### Brief
For the records below, say how many lines contain the string "messages". Give no other text.

(Listed entries begins)

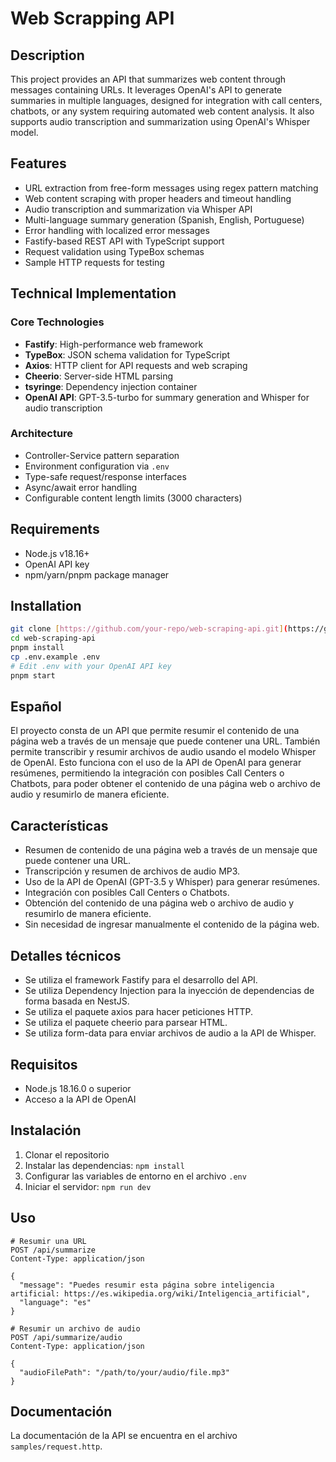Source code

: # Web Scrapping API


## Description

This project provides an API that summarizes web content through messages containing URLs. It leverages OpenAI's API to generate summaries in multiple languages, designed for integration with call centers, chatbots, or any system requiring automated web content analysis. It also supports audio transcription and summarization using OpenAI's Whisper model.

## Features

- URL extraction from free-form messages using regex pattern matching
- Web content scraping with proper headers and timeout handling
- Audio transcription and summarization via Whisper API
- Multi-language summary generation (Spanish, English, Portuguese)
- Error handling with localized error messages
- Fastify-based REST API with TypeScript support
- Request validation using TypeBox schemas
- Sample HTTP requests for testing

## Technical Implementation

### Core Technologies
- **Fastify**: High-performance web framework
- **TypeBox**: JSON schema validation for TypeScript
- **Axios**: HTTP client for API requests and web scraping
- **Cheerio**: Server-side HTML parsing
- **tsyringe**: Dependency injection container
- **OpenAI API**: GPT-3.5-turbo for summary generation and Whisper for audio transcription

### Architecture
- Controller-Service pattern separation
- Environment configuration via `.env`
- Type-safe request/response interfaces
- Async/await error handling
- Configurable content length limits (3000 characters)

## Requirements

- Node.js v18.16+
- OpenAI API key
- npm/yarn/pnpm package manager

## Installation

```bash
git clone [https://github.com/your-repo/web-scraping-api.git](https://github.com/your-repo/web-scraping-api.git)
cd web-scraping-api
pnpm install
cp .env.example .env
# Edit .env with your OpenAI API key
pnpm start
```

## Español

El proyecto consta de un API que permite resumir el contenido de una página web a través de un mensaje que puede contener una URL. También permite transcribir y resumir archivos de audio usando el modelo Whisper de OpenAI. Esto funciona con el uso de la API de OpenAI para generar resúmenes, permitiendo la integración con posibles Call Centers o Chatbots, para poder obtener el contenido de una página web o archivo de audio y resumirlo de manera eficiente.

## Características

- Resumen de contenido de una página web a través de un mensaje que puede contener una URL.
- Transcripción y resumen de archivos de audio MP3.
- Uso de la API de OpenAI (GPT-3.5 y Whisper) para generar resúmenes.
- Integración con posibles Call Centers o Chatbots.
- Obtención del contenido de una página web o archivo de audio y resumirlo de manera eficiente.
- Sin necesidad de ingresar manualmente el contenido de la página web.

## Detalles técnicos

- Se utiliza el framework Fastify para el desarrollo del API.
- Se utiliza Dependency Injection para la inyección de dependencias de forma basada en NestJS.
- Se utiliza el paquete axios para hacer peticiones HTTP.
- Se utiliza el paquete cheerio para parsear HTML.
- Se utiliza form-data para enviar archivos de audio a la API de Whisper.

## Requisitos

- Node.js 18.16.0 o superior
- Acceso a la API de OpenAI

## Instalación

1. Clonar el repositorio
2. Instalar las dependencias: `npm install`
3. Configurar las variables de entorno en el archivo `.env`
4. Iniciar el servidor: `npm run dev`

## Uso

```http
# Resumir una URL
POST /api/summarize
Content-Type: application/json

{
  "message": "Puedes resumir esta página sobre inteligencia artificial: https://es.wikipedia.org/wiki/Inteligencia_artificial",
  "language": "es" 
}

# Resumir un archivo de audio
POST /api/summarize/audio
Content-Type: application/json

{
  "audioFilePath": "/path/to/your/audio/file.mp3"
}
```

## Documentación

La documentación de la API se encuentra en el archivo `samples/request.http`.

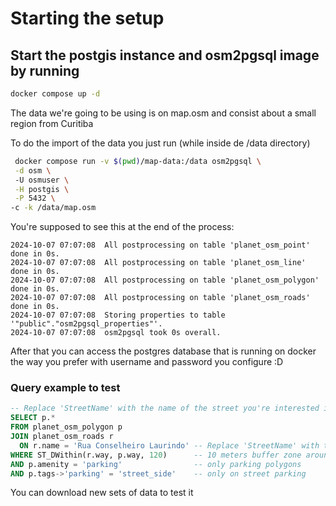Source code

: # Starting the setup

## Start the postgis instance and osm2pgsql image by running
```bash
docker compose up -d
```

The data we're going to  be using is on map.osm and consist about a small region from Curitiba

To do the import of the data you just run (while inside de /data directory)

```bash
 docker compose run -v $(pwd)/map-data:/data osm2pgsql \
 -d osm \    
 -U osmuser \
 -H postgis \
 -P 5432 \             
-c -k /data/map.osm
```

You're supposed to see this at the end of the process:

```
2024-10-07 07:07:08  All postprocessing on table 'planet_osm_point' done in 0s.
2024-10-07 07:07:08  All postprocessing on table 'planet_osm_line' done in 0s.
2024-10-07 07:07:08  All postprocessing on table 'planet_osm_polygon' done in 0s.
2024-10-07 07:07:08  All postprocessing on table 'planet_osm_roads' done in 0s.
2024-10-07 07:07:08  Storing properties to table '"public"."osm2pgsql_properties"'.
2024-10-07 07:07:08  osm2pgsql took 0s overall.
```

After that you can access the postgres database that is running on docker the way you prefer with username and password you configure :D

### Query example to test

```sql
-- Replace 'StreetName' with the name of the street you're interested in
SELECT p.*
FROM planet_osm_polygon p
JOIN planet_osm_roads r
  ON r.name = 'Rua Conselheiro Laurindo' -- Replace 'StreetName' with the actual name of the street
WHERE ST_DWithin(r.way, p.way, 120)      -- 10 meters buffer zone around the road
AND p.amenity = 'parking'                -- only parking polygons
AND p.tags->'parking' = 'street_side'    -- only on street parking
```

You can download new sets of data to test it
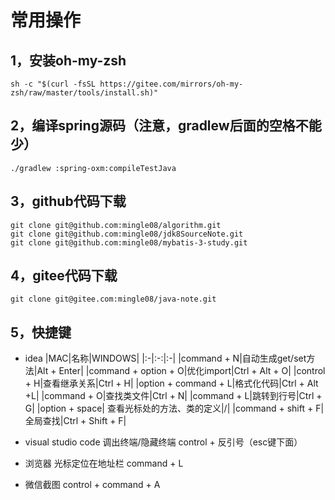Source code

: # 常用操作

## 1，安装oh-my-zsh

```shell
sh -c "$(curl -fsSL https://gitee.com/mirrors/oh-my-zsh/raw/master/tools/install.sh)"
```

## 2，编译spring源码（注意，gradlew后面的空格不能少）

```shell
./gradlew :spring-oxm:compileTestJava
```

## 3，github代码下载

```shell
git clone git@github.com:mingle08/algorithm.git
git clone git@github.com:mingle08/jdk8SourceNote.git
git clone git@github.com:mingle08/mybatis-3-study.git
```

## 4，gitee代码下载

```shell
git clone git@gitee.com:mingle08/java-note.git
```

## 5，快捷键

* idea
  |MAC|名称|WINDOWS|
  |:-|:-:|:-|
  |command + N|自动生成get/set方法|Alt + Enter|
  |command + option + O|优化import|Ctrl + Alt + O|
  |control + H|查看继承关系|Ctrl + H|
  |option + command + L|格式化代码|Ctrl + Alt +L|
  |command + O|查找类文件|Ctrl + N|
  |command + L|跳转到行号|Ctrl + G|
  |option + space| 查看光标处的方法、类的定义|/|
  |command + shift + F|全局查找|Ctrl + Shift + F|

* visual studio code
  调出终端/隐藏终端    control + 反引号（esc键下面）

* 浏览器
  光标定位在地址栏    command + L

* 微信截图
  control + command + A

(Listed entries ends)

### Problem solution
3